[Document images with source code]
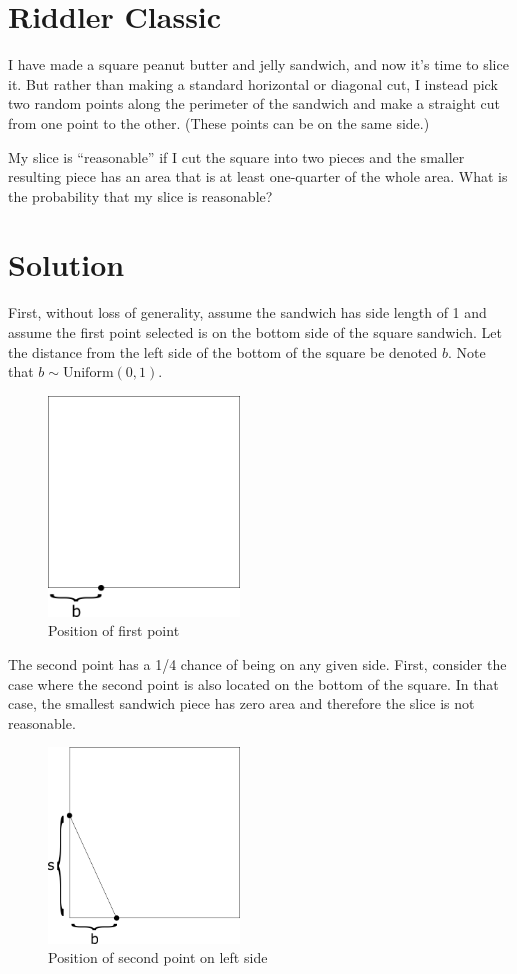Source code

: \documentclass[12pt]{article}
\begin{document}
	
\section*{Riddler Classic}

I have made a square peanut butter and jelly sandwich, and now it’s time to slice it. But rather than making a standard horizontal or diagonal cut, I instead pick two random points along the perimeter of the sandwich and make a straight cut from one point to the other. (These points can be on the same side.)

My slice is ``reasonable'' if I cut the square into two pieces and the smaller resulting piece has an area that is at least one-quarter of the whole area. What is the probability that my slice is reasonable?

\section*{Solution}
First, without loss of generality, assume the sandwich has side length of 1 and assume the first point selected is on the bottom side of the square sandwich. Let the distance from the left side of the bottom of the square be denoted $b$. Note that $b\sim \mbox{Uniform}(0, 1)$.

\begin{figure}[!h]
	\centering
	\includegraphics[width=2in]{1.png}
	\caption{Position of first point}
\end{figure}

The second point has a 1/4 chance of being on any given side. First, consider the case where the second point is also located on the bottom of the square. In that case, the smallest sandwich piece has zero area and therefore the slice is not reasonable.

\begin{figure}[!h]
	\centering
	\includegraphics[width=2in]{2.png}
	\caption{Position of second point on left side}
\end{figure}
\end{document}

▶ **Task directions**
Where a line of the data includes the string "section", list that line.

▶ **Written solution**
\section*{Riddler Classic}
\section*{Solution}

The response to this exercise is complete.